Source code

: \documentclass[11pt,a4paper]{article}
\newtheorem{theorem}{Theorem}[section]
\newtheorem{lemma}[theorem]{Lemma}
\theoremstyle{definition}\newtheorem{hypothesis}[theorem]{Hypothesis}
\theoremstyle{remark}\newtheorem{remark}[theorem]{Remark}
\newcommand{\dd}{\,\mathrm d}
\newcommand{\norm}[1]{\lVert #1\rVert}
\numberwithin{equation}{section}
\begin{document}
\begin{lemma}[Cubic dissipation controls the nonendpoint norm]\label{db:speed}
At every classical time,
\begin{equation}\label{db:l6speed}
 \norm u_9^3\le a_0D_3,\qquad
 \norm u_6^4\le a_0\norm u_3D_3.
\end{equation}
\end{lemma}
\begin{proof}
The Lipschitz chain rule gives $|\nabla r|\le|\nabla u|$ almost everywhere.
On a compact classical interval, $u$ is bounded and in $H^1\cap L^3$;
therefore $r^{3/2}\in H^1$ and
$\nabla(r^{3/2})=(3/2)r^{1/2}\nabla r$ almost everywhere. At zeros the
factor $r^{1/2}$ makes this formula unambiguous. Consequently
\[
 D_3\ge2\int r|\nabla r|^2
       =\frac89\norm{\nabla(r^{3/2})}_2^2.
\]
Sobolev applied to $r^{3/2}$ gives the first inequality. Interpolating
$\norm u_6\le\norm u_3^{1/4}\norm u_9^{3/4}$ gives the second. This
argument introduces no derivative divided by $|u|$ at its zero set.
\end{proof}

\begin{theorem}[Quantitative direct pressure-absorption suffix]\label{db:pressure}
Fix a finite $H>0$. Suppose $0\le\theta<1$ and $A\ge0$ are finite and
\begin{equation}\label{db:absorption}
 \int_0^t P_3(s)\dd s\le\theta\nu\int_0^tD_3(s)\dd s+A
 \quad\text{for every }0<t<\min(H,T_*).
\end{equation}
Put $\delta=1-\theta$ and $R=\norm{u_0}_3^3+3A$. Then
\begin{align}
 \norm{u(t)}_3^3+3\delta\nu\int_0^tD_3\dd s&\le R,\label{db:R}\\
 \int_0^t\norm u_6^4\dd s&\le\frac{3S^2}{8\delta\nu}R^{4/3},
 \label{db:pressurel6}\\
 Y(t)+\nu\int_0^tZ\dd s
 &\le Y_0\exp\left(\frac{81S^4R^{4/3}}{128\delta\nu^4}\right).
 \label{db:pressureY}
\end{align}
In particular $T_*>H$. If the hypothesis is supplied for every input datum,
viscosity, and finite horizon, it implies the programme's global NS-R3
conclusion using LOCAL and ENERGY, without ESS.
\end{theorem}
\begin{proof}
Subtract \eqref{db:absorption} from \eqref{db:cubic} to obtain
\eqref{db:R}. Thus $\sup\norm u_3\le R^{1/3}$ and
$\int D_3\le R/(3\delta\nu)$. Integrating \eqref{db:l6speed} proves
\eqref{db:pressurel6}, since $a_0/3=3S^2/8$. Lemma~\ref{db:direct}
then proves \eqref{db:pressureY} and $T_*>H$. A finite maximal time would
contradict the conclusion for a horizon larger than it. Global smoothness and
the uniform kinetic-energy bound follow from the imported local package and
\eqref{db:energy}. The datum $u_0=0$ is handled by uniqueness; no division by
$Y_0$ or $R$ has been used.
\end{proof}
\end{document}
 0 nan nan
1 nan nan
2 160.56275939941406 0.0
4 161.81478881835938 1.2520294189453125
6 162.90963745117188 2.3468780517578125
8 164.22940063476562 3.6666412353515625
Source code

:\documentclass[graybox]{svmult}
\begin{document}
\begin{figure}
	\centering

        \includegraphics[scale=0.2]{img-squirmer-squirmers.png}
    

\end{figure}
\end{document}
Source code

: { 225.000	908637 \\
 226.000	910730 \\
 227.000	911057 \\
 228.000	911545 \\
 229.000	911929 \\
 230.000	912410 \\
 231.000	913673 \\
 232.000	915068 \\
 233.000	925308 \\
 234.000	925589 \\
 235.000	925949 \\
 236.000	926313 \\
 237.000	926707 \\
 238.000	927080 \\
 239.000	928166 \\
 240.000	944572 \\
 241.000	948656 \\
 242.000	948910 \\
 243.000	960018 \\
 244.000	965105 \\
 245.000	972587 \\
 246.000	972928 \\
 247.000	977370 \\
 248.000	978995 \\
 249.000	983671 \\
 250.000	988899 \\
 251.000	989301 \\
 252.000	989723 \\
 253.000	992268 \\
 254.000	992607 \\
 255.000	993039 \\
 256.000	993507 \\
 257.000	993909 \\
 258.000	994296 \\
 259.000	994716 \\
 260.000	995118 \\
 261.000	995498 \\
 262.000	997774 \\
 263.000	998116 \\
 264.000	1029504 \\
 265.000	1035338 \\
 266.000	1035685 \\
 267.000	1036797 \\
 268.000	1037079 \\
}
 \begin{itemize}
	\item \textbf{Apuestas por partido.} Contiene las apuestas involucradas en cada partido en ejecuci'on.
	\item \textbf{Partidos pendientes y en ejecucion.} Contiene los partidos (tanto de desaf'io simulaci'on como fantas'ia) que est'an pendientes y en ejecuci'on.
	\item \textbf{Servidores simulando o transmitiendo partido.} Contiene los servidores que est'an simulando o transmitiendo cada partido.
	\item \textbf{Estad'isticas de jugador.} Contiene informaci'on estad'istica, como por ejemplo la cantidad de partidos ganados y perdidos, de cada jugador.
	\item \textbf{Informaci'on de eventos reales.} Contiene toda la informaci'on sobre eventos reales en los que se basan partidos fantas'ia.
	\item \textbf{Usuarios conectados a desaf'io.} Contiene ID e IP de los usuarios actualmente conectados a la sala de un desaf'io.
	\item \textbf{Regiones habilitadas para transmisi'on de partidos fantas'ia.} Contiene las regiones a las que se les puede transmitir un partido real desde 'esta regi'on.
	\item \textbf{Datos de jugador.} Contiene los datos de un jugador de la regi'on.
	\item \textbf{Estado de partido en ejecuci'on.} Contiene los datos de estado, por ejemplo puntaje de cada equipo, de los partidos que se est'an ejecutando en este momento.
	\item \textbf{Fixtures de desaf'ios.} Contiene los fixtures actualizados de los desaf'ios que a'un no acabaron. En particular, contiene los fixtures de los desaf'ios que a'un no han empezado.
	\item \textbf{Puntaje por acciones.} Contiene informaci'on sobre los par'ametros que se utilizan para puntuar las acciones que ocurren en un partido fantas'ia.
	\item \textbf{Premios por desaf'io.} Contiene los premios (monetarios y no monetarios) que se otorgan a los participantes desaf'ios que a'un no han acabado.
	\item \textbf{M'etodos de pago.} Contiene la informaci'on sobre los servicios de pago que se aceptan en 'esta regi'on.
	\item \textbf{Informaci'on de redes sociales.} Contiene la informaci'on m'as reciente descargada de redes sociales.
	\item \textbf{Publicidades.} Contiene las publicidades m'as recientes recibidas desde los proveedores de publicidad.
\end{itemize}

Task details: Determine the number of lines in the data above that contain the word "pressureY", and provide only that figure.

Exercise result: 2